Watching my girls’ anticipation of Thanksgiving makes me think of my own Thanksgiving experiences while a child. I cannot remember a Thanksgiving where my parents were married as they divorced when I was eight. I can remember the years my dad drove my sister and me to Jackson, Mississippi, for a yearly celebration with my paternal grandma, Zella. Zella (one of the coolest names I have ever heard to this day) lived with her sister Irene and several little dogs who liked to bite at each other and our dog, Cleo. Charlie, a Lhaso Apso, I recall as being the worst of the pack.
Every year we would eat the Thanksgiving meal at Cousin Lou’s, Irene’s daughter’s house. She was a nurse and quite the creative soul. There were usually piles of projects stacked around the house with one year clay jewelry being her interest of choice. That year she gave me an emerald green glazed medallion with my name carved on the front which hung from a black velvet rope.

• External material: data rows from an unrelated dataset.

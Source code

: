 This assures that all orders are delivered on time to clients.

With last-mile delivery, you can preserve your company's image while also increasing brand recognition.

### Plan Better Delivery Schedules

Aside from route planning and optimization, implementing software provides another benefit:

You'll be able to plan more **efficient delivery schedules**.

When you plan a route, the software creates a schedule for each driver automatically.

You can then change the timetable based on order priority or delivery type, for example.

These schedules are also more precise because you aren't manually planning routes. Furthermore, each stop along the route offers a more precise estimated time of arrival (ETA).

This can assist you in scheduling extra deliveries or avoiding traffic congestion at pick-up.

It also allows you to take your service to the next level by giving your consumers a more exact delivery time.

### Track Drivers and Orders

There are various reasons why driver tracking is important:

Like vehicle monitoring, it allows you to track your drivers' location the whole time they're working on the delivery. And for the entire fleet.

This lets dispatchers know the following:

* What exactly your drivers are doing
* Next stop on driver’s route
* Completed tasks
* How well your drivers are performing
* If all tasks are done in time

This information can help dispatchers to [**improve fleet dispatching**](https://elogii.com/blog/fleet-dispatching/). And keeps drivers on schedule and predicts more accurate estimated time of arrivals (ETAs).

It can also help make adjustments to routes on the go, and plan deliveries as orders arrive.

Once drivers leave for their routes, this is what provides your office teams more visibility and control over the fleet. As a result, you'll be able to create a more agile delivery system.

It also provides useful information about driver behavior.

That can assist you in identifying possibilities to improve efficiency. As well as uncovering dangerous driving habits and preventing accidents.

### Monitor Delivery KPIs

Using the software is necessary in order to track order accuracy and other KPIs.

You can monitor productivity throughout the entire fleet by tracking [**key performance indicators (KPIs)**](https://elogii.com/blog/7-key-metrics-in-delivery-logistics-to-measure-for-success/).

I wore that necklace with much pride for years as it was difficult to find any items with “Courtney” engraved on them, and I now wonder whatever happened to it.
The counters in Cousin Lou’s kitchen were always overflowing with food, but I was a picky eater, so I usually only ate the mashed potatoes and yeasty rolls with butter all the while anticipating dessert and the return to my grandma’s house. Since we only saw Cousin Lou and her much older children once a year, I did not know anyone while my extreme shyness did not help the situation.
Cousin Lou had three sons and a daughter. At one point her younger sons became addicted to drugs and robbed my grandmother and great aunt’s house. My grandmother and great aunt have since passed, and the last time I saw Cousin Lou was when she came to say a final good-bye to my dad when he was dying from cancer.
After my dad remarried, I went solo with him and his wife one Thanksgiving to my stepmother’s brother’s house. He and his wife at the time were artistic, and as I think back, had an interesting house filled with colorful creative pieces. I believe my dad was dreading the idea of having to go to their house from the start. When we arrived, the house was full of people, but the turkey had yet to be put into the oven which meant we would not be eating for several hours. My dad pulled my stepmother aside, and I overheard him say, “You set me up!”
Within the hour we were driving the streets of St. Louis looking for an open restaurant in which to eat our Thanksgiving meal. Finding a Pantera’s we ordered pizza, and I ate while they sat in silence. This, without a doubt, was my most mouth-watering childhood Thanksgiving dinner complete with extra cheese.
Now as an adult, my heart swells at my children’s joy as Thanksgiving nears. They embrace the stability of a meal comprised of their favorites (as they compose the menu) year after year seated next to their mom and dad. On this Thanksgiving I wish you and yours a blessed Thanksgiving filled to the brim with much gratitude and, perhaps, some extra cheese.